━━━ PROVIDED MATERIAL
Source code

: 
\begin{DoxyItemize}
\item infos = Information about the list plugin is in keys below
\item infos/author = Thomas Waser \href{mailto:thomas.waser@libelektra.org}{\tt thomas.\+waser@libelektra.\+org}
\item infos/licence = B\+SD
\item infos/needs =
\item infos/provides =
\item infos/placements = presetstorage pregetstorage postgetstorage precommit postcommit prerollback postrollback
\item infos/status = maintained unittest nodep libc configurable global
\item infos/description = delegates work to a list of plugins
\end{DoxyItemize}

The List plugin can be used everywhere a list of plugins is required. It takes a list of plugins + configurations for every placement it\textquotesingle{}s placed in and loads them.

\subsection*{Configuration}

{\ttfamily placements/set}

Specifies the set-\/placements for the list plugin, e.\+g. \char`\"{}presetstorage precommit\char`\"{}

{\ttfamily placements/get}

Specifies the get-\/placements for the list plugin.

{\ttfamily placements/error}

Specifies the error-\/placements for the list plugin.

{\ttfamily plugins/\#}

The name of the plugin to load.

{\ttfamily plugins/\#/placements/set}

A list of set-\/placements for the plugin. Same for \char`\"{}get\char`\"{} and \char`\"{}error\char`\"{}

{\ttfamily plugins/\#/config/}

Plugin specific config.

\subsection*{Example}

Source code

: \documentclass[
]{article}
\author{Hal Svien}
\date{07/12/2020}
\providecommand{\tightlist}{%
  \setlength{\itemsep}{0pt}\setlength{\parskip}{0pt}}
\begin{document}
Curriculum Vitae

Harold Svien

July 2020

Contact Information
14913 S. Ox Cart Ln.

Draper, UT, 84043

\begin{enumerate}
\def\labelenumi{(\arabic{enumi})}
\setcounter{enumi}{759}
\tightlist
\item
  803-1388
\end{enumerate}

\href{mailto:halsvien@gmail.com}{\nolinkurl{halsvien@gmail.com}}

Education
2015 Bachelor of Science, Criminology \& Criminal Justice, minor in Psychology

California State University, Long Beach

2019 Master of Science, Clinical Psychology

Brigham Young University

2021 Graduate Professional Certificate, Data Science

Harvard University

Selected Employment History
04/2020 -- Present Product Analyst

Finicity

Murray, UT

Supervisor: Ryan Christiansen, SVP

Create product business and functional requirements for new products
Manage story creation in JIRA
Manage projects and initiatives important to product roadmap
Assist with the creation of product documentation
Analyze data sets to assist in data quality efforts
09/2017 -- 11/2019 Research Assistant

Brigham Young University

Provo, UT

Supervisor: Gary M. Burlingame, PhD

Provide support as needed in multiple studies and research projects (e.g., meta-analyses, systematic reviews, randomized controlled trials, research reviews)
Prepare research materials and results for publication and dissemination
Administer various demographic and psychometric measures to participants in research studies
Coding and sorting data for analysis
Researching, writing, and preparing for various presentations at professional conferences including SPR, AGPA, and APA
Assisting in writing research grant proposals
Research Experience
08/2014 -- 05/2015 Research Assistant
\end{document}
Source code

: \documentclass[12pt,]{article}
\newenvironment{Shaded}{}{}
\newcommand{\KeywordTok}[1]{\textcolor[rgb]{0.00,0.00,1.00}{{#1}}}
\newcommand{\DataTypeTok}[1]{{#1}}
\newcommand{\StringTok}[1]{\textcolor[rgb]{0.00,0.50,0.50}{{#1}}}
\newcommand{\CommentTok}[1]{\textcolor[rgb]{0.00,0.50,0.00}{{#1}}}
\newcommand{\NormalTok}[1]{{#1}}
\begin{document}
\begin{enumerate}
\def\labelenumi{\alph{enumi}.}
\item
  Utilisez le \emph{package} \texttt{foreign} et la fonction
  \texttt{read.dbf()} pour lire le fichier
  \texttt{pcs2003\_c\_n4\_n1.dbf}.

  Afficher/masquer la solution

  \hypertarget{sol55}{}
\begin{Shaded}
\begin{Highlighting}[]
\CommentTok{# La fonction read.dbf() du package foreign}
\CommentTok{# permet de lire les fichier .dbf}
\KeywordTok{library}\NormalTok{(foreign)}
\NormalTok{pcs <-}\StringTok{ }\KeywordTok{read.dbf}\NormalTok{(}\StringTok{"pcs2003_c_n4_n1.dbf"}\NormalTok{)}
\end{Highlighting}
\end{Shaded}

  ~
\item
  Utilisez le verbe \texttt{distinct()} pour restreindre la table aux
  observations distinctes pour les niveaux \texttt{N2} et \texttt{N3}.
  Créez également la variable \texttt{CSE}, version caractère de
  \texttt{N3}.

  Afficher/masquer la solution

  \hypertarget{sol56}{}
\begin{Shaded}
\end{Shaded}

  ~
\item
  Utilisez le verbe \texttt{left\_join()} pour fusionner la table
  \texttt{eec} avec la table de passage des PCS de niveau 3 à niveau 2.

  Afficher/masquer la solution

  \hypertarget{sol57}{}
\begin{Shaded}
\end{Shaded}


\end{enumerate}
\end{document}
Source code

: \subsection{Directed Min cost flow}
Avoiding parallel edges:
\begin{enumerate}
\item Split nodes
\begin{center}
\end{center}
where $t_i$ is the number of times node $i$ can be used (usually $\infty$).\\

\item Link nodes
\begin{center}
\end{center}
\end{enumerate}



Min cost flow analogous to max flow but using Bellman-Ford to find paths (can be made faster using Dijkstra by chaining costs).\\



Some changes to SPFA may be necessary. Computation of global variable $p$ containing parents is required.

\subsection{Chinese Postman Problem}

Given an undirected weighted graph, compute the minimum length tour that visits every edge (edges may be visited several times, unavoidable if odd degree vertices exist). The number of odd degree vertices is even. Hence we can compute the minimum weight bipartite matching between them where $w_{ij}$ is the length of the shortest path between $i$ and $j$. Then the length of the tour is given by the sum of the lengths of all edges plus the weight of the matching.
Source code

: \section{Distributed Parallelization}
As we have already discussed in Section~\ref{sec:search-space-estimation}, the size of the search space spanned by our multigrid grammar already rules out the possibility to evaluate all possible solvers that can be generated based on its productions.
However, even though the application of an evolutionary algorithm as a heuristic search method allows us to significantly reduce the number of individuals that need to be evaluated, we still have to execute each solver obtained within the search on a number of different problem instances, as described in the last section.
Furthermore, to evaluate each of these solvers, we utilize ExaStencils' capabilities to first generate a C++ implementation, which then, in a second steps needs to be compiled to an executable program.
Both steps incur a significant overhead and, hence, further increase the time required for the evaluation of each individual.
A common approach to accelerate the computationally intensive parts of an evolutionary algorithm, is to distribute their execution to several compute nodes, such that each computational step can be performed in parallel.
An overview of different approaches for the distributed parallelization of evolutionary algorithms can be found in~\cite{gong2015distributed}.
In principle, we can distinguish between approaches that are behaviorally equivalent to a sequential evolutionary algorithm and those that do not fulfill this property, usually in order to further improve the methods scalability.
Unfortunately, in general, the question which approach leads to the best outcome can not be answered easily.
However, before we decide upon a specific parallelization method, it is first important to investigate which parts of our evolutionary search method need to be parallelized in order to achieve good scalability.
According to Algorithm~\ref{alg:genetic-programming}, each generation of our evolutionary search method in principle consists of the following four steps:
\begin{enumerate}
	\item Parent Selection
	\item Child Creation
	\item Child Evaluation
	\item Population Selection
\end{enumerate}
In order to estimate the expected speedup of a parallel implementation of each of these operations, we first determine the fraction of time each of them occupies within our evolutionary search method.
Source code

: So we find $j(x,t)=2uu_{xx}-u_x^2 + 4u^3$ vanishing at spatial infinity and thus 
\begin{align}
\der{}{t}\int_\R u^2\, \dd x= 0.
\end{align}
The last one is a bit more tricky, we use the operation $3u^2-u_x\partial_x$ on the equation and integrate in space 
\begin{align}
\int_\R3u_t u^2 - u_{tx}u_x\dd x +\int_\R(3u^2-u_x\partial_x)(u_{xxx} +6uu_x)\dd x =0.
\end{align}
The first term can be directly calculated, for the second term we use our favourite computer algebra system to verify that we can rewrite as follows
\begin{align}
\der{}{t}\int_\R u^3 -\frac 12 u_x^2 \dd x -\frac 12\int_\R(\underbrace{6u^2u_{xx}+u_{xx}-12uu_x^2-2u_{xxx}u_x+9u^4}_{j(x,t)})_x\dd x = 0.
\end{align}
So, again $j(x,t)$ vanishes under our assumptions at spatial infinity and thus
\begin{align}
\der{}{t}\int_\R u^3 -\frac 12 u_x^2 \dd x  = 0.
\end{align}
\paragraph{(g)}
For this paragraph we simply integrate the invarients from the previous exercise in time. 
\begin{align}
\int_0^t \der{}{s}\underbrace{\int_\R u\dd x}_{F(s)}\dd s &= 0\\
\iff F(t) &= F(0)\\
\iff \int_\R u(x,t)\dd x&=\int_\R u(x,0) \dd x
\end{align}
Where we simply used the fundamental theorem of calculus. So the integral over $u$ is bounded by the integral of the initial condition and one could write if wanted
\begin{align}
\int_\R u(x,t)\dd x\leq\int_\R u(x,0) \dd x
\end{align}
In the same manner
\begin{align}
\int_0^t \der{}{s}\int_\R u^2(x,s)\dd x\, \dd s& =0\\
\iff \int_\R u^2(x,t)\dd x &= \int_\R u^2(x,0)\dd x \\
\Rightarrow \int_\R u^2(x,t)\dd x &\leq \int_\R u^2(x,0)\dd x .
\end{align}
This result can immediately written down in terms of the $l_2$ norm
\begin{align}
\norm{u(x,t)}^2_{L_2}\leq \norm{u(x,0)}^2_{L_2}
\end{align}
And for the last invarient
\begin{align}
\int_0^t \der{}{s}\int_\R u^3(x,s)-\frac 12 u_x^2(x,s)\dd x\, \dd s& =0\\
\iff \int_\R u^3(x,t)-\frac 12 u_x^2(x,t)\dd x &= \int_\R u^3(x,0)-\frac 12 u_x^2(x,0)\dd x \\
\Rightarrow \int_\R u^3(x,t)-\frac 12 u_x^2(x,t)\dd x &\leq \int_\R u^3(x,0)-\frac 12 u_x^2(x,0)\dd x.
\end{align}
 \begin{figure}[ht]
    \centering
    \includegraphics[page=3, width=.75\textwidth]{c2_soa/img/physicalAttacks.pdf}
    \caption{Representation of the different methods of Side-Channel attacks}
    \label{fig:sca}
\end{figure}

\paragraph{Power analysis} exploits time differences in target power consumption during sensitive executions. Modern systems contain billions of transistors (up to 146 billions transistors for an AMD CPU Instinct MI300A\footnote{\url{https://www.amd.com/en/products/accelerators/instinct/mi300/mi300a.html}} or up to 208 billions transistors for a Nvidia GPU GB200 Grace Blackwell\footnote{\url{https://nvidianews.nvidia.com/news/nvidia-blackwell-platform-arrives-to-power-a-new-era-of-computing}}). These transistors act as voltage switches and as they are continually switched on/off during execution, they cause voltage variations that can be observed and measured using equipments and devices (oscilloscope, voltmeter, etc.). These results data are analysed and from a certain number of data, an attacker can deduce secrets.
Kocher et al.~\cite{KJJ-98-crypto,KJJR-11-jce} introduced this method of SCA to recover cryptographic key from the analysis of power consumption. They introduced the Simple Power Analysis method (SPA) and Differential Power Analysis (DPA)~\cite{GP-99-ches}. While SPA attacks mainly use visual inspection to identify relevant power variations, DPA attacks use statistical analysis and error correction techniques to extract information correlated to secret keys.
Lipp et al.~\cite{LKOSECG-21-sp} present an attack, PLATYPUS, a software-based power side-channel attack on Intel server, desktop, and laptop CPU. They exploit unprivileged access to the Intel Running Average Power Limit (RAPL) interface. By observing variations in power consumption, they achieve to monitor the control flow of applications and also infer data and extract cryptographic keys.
━━━━━━
▶ THE PROBLEM
Which lines in the material above include the string "author"? Pull them out.

▶ RESULT OF THE TASK
\item infos/author = Thomas Waser \href{mailto:thomas.waser@libelektra.org}{\tt thomas.\+waser@libelektra.\+org}
\author{Hal Svien}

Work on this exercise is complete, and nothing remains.